23 spotkania (parzysta liczba uczestników; ćwiczenie z interakcją)
Uczestnicy stają naprzeciwko siebie w dwóch rzędach po dwóch stronach sali (w odległości ok. 10 kroków). Wszyscy jednocześnie powoli podchodzą do siebie, wzbudzając w sobie zadane przez prowadzącego emocje (najlepiej, by w każdej parze były to emocje w jakiś sposób kontrastujące: uniżenie i pycha, obojętność i entuzjazm, akceptacja i nieufność itp.). Z każdym kolejnym krokiem emocja ma w uczestniku narastać, a jej kulminacja ma nastąpić w momencie spotkania się obu osób, mniej więcej pośrodku dzielącego je dystansu.
Spotkanie ma być interakcją opartą o wzbudzane emocje.
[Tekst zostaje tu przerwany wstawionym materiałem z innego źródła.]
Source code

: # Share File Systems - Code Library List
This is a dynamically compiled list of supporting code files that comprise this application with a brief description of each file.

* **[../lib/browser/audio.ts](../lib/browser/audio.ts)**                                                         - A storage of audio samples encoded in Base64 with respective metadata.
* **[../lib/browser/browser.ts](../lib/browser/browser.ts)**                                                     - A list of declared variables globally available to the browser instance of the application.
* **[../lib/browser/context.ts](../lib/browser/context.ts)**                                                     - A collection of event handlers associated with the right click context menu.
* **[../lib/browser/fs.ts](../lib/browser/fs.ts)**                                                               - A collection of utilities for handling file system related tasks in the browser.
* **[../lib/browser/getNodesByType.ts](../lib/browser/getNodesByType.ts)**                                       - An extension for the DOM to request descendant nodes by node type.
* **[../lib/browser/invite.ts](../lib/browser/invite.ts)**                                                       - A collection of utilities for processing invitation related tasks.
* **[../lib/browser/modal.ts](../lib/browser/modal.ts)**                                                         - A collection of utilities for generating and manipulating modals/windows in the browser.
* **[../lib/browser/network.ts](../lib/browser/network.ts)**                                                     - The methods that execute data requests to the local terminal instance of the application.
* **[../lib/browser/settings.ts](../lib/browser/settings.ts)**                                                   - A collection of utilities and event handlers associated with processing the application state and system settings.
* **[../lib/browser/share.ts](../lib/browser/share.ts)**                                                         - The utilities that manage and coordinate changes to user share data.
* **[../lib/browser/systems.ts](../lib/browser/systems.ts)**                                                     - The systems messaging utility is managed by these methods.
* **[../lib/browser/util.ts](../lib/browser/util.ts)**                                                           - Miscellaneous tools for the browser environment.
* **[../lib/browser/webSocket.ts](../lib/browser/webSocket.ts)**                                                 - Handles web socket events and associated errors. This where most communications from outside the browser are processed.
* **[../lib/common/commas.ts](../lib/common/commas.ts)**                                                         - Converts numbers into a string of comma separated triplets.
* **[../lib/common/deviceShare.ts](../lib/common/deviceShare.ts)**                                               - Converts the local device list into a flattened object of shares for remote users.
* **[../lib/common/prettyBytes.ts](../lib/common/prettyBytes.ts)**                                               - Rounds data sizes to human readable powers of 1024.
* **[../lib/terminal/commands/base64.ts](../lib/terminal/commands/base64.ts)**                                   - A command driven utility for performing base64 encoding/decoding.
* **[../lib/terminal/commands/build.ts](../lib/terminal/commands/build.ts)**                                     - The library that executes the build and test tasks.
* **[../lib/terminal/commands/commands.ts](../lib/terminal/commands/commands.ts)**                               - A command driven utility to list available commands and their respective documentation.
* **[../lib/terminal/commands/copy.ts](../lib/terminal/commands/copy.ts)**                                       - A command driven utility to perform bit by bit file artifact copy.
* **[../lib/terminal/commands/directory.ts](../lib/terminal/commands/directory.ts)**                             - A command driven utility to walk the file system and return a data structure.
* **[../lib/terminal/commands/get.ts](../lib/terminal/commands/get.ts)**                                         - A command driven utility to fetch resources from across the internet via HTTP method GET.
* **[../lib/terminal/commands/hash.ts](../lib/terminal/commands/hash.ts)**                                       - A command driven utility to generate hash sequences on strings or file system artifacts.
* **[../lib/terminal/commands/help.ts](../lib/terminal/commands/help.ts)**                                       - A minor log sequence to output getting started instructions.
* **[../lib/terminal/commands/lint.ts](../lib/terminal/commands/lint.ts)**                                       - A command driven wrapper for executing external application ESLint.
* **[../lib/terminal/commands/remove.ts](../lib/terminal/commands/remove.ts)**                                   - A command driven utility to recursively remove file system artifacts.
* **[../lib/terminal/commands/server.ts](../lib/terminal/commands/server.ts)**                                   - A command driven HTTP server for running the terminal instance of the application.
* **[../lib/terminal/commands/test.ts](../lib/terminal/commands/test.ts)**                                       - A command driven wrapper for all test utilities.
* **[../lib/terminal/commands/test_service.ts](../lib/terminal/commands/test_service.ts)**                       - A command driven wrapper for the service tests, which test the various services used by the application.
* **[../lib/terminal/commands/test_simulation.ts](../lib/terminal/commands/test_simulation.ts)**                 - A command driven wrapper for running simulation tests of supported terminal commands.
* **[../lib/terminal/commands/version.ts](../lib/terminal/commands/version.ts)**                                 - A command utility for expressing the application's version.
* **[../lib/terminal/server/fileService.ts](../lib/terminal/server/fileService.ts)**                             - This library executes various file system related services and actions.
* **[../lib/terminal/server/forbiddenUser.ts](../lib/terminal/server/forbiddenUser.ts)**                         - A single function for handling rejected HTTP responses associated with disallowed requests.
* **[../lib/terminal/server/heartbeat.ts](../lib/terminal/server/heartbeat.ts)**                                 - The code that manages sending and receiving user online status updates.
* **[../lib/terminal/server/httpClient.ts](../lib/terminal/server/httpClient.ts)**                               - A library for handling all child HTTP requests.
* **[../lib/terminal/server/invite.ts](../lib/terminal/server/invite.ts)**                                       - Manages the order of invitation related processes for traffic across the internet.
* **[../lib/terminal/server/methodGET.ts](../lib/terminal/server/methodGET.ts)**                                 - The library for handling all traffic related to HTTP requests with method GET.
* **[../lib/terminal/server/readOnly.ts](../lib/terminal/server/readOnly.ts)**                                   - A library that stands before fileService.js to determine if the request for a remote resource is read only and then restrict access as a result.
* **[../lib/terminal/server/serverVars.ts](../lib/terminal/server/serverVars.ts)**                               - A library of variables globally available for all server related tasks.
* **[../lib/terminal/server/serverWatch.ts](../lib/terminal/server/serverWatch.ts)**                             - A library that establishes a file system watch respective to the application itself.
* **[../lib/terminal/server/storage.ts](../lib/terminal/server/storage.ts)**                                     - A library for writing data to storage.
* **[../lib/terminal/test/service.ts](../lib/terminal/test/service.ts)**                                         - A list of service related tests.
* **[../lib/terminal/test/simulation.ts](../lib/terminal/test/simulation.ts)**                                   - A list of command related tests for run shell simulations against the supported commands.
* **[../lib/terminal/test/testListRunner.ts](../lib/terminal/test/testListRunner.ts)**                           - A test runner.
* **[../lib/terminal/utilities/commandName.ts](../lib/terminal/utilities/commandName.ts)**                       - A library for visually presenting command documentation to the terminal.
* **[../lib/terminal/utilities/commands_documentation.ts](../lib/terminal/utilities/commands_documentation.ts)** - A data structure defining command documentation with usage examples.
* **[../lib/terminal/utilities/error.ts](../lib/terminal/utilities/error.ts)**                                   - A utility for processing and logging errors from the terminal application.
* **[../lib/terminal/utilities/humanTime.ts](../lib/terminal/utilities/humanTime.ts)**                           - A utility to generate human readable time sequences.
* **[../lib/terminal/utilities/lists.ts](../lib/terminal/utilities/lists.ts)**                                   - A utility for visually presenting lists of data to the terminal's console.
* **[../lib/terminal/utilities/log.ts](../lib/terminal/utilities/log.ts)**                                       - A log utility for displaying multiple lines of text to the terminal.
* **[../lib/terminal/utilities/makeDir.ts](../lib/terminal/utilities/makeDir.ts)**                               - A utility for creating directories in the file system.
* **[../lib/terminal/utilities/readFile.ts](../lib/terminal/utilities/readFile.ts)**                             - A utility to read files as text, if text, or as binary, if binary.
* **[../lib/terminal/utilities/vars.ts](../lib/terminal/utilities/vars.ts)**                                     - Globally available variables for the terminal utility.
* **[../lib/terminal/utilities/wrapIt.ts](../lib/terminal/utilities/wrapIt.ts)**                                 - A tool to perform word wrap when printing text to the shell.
Po pewnym czasie prowadzący może zrezygnować z podawania emocji, pozwalając je uczestnikom samodzielnie odnajdować. Wówczas nie będą one już kontrastowe, wobec czego i interakcje staną się mniej wyraziste.
Modyfikacje:
powolne tempo podchodzenia do siebie, sprzyjające narastaniu emocji w uczestnikach, można przyspieszać w miarę rozwoju ćwiczenia;
po kilku podejściach „twarzą w twarz” można polecić uczestnikom, by odwrócili się do siebie plecami i rozpoczynali podchodzenie tyłem (z pracą emocjonalną funkcjonującą w taki sam sposób, tj. przez narastanie), a po trzech krokach (nieco więcej niż połowa trasy) odwracali się do siebie i resztę trasy pokonywali twarzą w twarz;
podejście tyłem można też przeciągnąć do samego momentu spotkania: wówczas zderzenie, jakie nieuchronnie musi nastąpić, można potraktować jako dodatkowe pobudzenie emocjonalne; utrzymanie własnej emocji staje się wówczas trudniejsze, bo emocja partnera do samego końca jest tajemnicą;
w pewnym momencie (najlepiej wtedy, gdy uczestnicy już stoją tyłem) prowadzący może zmienić kolejność osób w jednym z rzędów, tak, by wytrącić wszystkich z poczucia bezpieczeństwa i otworzyć ich na nieprzewidywalne doświadczenie spotkania z nową osobą;
sytuację spotkania i wzajemnej reakcji wzbogacić można o gest i reakcję na gest, wymianę gestów między uczestnikami;
można również zaproponować, by uczestnicy, pozostając w wywołanej w sobie emocji, skierowali do siebie jakieś zdanie, najlepiej neutralne, pozbawione nacechowania emocjonalnego;
pod koniec ćwiczenia, gdy uczestnicy płynnie odnajdują w sobie stany emocjonalne, można zaproponować im wymianę emocji: w momencie spotkania, bez słów, odgadują, jaką emocję wzbudził w sobie partner i przejmują ją; wymianę emocji wzbogacić można o wymianę gestów.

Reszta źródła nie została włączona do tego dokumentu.